*Task requirements:*
The following data is to be repeated exactly, its pictures excluded.

[Saved data entries]
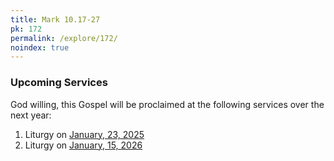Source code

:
 ```yaml
---
title: Mark 10.17-27
pk: 172
permalink: /explore/172/
noindex: true
---
```


### Upcoming Services

God willing, this Gospel will be proclaimed at the following services over the next year:


1. Liturgy on [January, 23, 2025](https://orthocal.info/readings/gregorian/2025/01/23/)
1. Liturgy on [January, 15, 2026](https://orthocal.info/readings/gregorian/2026/01/15/)
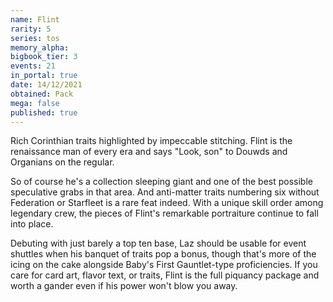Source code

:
 ```yaml
---
name: Flint
rarity: 5
series: tos
memory_alpha:
bigbook_tier: 3
events: 21
in_portal: true
date: 14/12/2021
obtained: Pack
mega: false
published: true
---
```


Rich Corinthian traits highlighted by impeccable stitching. Flint is the renaissance man of every era and says "Look, son" to Douwds and Organians on the regular. 

So of course he's a collection sleeping giant and one of the best possible speculative grabs in that area. And anti-matter traits numbering six without Federation or Starfleet is a rare feat indeed. With a unique skill order among legendary crew, the pieces of Flint's remarkable portraiture continue to fall into place.

Debuting with just barely a top ten base, Laz should be usable for event shuttles when his banquet of traits pop a bonus, though that's more of the icing on the cake alongside Baby's First Gauntlet-type proficiencies. If you care for card art, flavor text, or traits, Flint is the full piquancy package and worth a gander even if his power won't blow you away.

*Task response:*
Source code

:
 ```yaml
---
title: Mark 10.17-27
pk: 172
permalink: /explore/172/
noindex: true
---
```


### Upcoming Services

God willing, this Gospel will be proclaimed at the following services over the next year:


1. Liturgy on [January, 23, 2025](https://orthocal.info/readings/gregorian/2025/01/23/)
1. Liturgy on [January, 15, 2026](https://orthocal.info/readings/gregorian/2026/01/15/)
Source code

:
 ```yaml
---
name: Flint
rarity: 5
series: tos
memory_alpha:
bigbook_tier: 3
events: 21
in_portal: true
date: 14/12/2021
obtained: Pack
mega: false
published: true
---
```


Rich Corinthian traits highlighted by impeccable stitching. Flint is the renaissance man of every era and says "Look, son" to Douwds and Organians on the regular. 

So of course he's a collection sleeping giant and one of the best possible speculative grabs in that area. And anti-matter traits numbering six without Federation or Starfleet is a rare feat indeed. With a unique skill order among legendary crew, the pieces of Flint's remarkable portraiture continue to fall into place.

Debuting with just barely a top ten base, Laz should be usable for event shuttles when his banquet of traits pop a bonus, though that's more of the icing on the cake alongside Baby's First Gauntlet-type proficiencies. If you care for card art, flavor text, or traits, Flint is the full piquancy package and worth a gander even if his power won't blow you away.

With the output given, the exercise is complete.